もっと彼の働きはフューチャーされるべきである。
https://twitter.com/kunireni630/status/1301280409137762304?s=19


最後に

 今回紹介した6名の投手は、全員が一軍に揃った時期が実は3試合しかない。(7月31日〜8月2日)
 高木が離脱した後に高梨が加入し、大江もブレイク。鍵谷は開幕から優勝まで唯一リリーフ待機し続け大竹や中川も各々の役割を全うした。
 全員揃っていなくともリリーフ陣の中でカバーし合っている場面が多く見られた。

 この6名中3名が故障して離脱してしまった点は褒められるものでは無いが、先発投手の完投数が大きく減ったチームで彼らの働きはMVPに近いと思う。

 また、大江は昨年オフに、中川と大竹は一昨年オフにフォーム改造やポジション転向等の転機を経て花を咲かせており、そういった点でも本人にとっても実りのあるV2だったのではないだろうか。
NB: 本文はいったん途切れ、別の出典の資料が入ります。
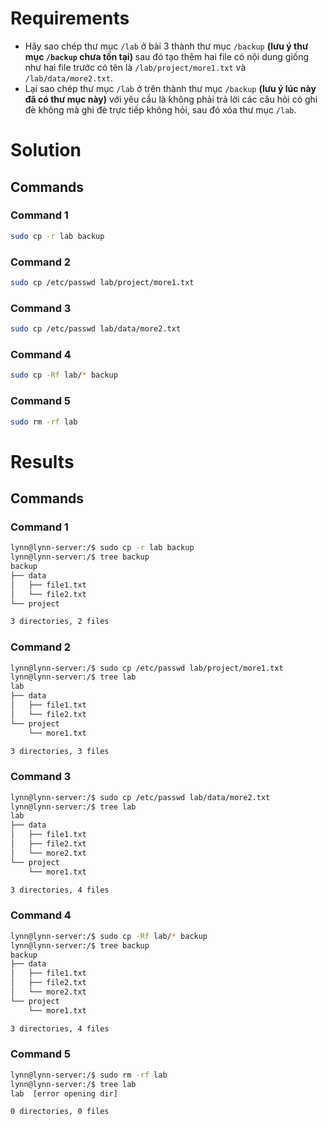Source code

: <h1>Requirements</h1>

- Hãy sao chép thư mục `/lab` ở bài 3 thành thư mục `/backup` **(lưu ý thư mục `/backup` chưa tồn tại)** sau đó tạo thêm hai file có nội dung giống như hai file trước có tên là `/lab/project/more1.txt`  và  `/lab/data/more2.txt`.
- Lại sao chép thư mục `/lab` ở trên thành thư mục `/backup` **(lưu ý lúc này đã có thư mục này)** với yêu cầu là không phải trả lời các câu hỏi có ghi đè không mà ghi đè trực tiếp không hỏi, sau đó xóa thư mục `/lab`.

<h1>Solution</h1>

<h2>Commands</h2>

<h3>Command 1</h3>

```sh
sudo cp -r lab backup
```

<h3>Command 2</h3>

```sh
sudo cp /etc/passwd lab/project/more1.txt
```

<h3>Command 3</h3>

```sh
sudo cp /etc/passwd lab/data/more2.txt
```

<h3>Command 4</h3>

```sh
sudo cp -Rf lab/* backup
```

<h3>Command 5</h3>

```sh
sudo rm -rf lab
```

<h1>Results</h1>

<h2>Commands</h2>

<h3>Command 1</h3>

```sh
lynn@lynn-server:/$ sudo cp -r lab backup
lynn@lynn-server:/$ tree backup
backup
├── data
│   ├── file1.txt
│   └── file2.txt
└── project

3 directories, 2 files
```

<h3>Command 2</h3>

```sh
lynn@lynn-server:/$ sudo cp /etc/passwd lab/project/more1.txt
lynn@lynn-server:/$ tree lab
lab
├── data
│   ├── file1.txt
│   └── file2.txt
└── project
    └── more1.txt

3 directories, 3 files
```

<h3>Command 3</h3>

```sh
lynn@lynn-server:/$ sudo cp /etc/passwd lab/data/more2.txt
lynn@lynn-server:/$ tree lab
lab
├── data
│   ├── file1.txt
│   ├── file2.txt
│   └── more2.txt
└── project
    └── more1.txt

3 directories, 4 files
```

<h3>Command 4</h3>

```sh
lynn@lynn-server:/$ sudo cp -Rf lab/* backup
lynn@lynn-server:/$ tree backup
backup
├── data
│   ├── file1.txt
│   ├── file2.txt
│   └── more2.txt
└── project
    └── more1.txt

3 directories, 4 files
```

<h3>Command 5</h3>

```sh
lynn@lynn-server:/$ sudo rm -rf lab
lynn@lynn-server:/$ tree lab
lab  [error opening dir]

0 directories, 0 files
```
 上記の選手の他に菅野もフォーム改造が功を奏し開幕投手から13連勝という記録を樹立したし、戸根は二刀流挑戦、等変化を恐れない原巨人らしいシーズンとなった印象が強い。(鍬原は育成再契約となりそうだが、今季のサイド転向がいいきっかけとなって欲しい。)

 日本シリーズは、"6兄弟"揃ってお立ち台...とまでは言わないが、6兄弟揃った磐石のリリーフ陣で臨みたいし、その為にも故障組の回復と現一軍メンバーの疲労回復と順調な調整を切に願って締めとします。